Heureusement (pour les Canadiens), un procès intenté l’an dernier en Cour fédérale d’Ottawa par une Canadienne contre la compagnie américaine Accusearch a fait jurisprudence et établi que la CPVPC peut intervenir dès lors qu’un site est accessible à partir du Canada, peu importe que ses propriétaires soient ou non établis au pays.
Pierre Trudel : la logique des réseaux
Pierre Trudel, professeur titulaire au Centre de recherche en droit public (CRDP) de la Faculté de droit de l’Université de Montréal, se demande lui aussi comment on peut garantir la protection de la vie privée dans un monde en réseau.
L’expert constate que les réseaux sociaux ont créé une sorte de « décentrage » de ce qui était jusqu’alors considéré comme du domaine de la vie privée. « Les repères déterminant le privé et le public sont brouillés, dit-il. Dans les réseaux sociaux, l’information devient aisément diffusée en dehors des cercles de circulation tenus pour légitimes. Le modèle de protection des renseignements personnels hérité des années 1970-80 est dépassé. La plupart des lois des TI dans les pays où il y en a reposent sur des modèles d’une informatique centralisée qui procure une protection mal ciblée. »
Cette protection mal ciblée a un prix, estime Pierre Trudel. « On censure des informations publiques somme toute anodines au cas où. Il faut cesser de postuler les catastrophes et réclamer une protection excessive, dit-il. Il faut plutôt apprendre à vivre dans un monde en réseau où coexistent des zones d’intensité variable de la vie privée. »
« La protection de la vie privée doit désormais être envisagée selon les logiques des réseaux et non la logique des années 1970, poursuit Pierre Trudel. Dans un réseau, l’information a des finalités plurielles. Les approches bureaucratiques héritées des premières législations fondées sur l’imagerie de la surveillance par les grandes organisations ne fonctionnent plus dans l’espace des réseaux. Il importe d’adopter un cadre juridique qui balise les risques pour la vie privée, et qui force les entreprises à justifier les usages qu’elles font des données personnelles. »
David T.S. Fraser : risques de dérapage
Me David T.S. Fraser, associé au sein du cabinet McInnes Cooper et auteur du blogue www.privacylawyer.ca/blog, abonde dans le même sens.
« Internet aujourd’hui n’est plus uniquement un réseau de transport de données ou une vaste encyclopédie.

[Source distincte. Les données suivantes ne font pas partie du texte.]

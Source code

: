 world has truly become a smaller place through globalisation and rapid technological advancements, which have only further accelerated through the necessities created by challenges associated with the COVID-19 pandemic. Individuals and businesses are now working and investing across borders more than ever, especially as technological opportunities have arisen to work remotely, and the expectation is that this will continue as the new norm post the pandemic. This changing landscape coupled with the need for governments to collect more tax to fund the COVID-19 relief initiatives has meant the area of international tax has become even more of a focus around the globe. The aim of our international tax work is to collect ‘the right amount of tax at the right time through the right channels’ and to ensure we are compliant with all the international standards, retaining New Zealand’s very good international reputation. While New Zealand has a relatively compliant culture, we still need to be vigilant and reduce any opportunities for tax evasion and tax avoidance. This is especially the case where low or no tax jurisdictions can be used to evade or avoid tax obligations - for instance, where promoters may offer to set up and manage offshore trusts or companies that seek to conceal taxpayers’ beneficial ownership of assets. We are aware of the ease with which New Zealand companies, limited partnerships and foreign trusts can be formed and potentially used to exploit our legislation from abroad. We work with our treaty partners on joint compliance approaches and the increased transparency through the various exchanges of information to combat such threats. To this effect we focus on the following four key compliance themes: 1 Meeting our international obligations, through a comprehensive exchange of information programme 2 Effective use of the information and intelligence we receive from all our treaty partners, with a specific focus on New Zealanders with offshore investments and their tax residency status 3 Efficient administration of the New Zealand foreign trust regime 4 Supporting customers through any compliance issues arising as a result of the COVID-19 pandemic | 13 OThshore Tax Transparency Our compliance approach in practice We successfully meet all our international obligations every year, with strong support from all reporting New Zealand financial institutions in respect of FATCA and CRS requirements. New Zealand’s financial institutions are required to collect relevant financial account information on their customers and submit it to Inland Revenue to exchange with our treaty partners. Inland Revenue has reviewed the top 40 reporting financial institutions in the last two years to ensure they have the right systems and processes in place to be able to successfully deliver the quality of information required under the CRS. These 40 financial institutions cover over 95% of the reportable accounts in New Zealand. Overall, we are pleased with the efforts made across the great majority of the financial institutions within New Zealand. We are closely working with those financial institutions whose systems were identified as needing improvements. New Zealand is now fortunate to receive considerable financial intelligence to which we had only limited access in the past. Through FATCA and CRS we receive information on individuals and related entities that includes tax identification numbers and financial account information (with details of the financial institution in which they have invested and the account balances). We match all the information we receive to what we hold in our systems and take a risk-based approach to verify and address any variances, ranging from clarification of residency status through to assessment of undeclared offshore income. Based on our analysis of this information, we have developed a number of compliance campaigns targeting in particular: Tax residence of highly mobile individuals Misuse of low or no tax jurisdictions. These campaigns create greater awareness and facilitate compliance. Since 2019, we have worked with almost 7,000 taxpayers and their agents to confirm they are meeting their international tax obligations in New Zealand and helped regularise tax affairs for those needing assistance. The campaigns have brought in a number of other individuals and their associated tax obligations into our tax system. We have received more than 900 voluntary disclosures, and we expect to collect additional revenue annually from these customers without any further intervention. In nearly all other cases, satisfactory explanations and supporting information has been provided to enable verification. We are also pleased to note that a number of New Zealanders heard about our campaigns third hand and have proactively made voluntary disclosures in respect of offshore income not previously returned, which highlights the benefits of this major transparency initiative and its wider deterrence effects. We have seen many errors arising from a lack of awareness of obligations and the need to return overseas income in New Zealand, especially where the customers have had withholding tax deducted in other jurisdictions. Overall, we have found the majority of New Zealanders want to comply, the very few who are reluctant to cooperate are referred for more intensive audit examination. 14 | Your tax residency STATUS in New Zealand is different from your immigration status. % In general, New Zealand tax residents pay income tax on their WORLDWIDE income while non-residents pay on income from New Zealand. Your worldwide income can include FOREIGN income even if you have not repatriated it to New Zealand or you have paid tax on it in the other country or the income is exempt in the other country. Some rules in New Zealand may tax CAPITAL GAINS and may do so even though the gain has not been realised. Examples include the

C’est une affaire de relations, dit-il. La preuve que ça fonctionne : un mariage sur huit aux États-Unis aujourd’hui lie des couples qui se sont rencontrés en ligne. »
David T.S. Fraser, considéré comme l’un des principaux experts canadiens dans le domaine du droit sur la vie privée, s’inquiète que les réseaux sociaux attirent tant de jeunes qui ne sont souvent pas (encore) en position de prendre des décisions responsables au sujet de leur vie privée.
« Les politiques de confidentialité de plusieurs sites restent mal définies, souligne-t-il. Sur Internet, l’information a une certaine pérennité et une durée de vie persistante sur laquelle les utilisateurs n’ont guère de contrôle. Mon fils de 12 ans, par exemple, possède sa page sur Facebook. Or, si vous lisez les mises en garde, il est bien indiqué qu’il faut être élève du secondaire ou être âgé de plus de 18 ans pour avoir un profil sur ce site. Les dérapages sont fréquents. Dans la plupart des services en ligne, la diffusion publique est inscrite par défaut et la plupart des gens l’ignorent. »
Le paradoxe des réseaux sociaux, c’est que leur succès repose sur la divulgation volontaire d’informations personnelles. Une pratique qui, hors de ce contexte, serait inacceptable, tant sur le plan légal, social qu’éthique.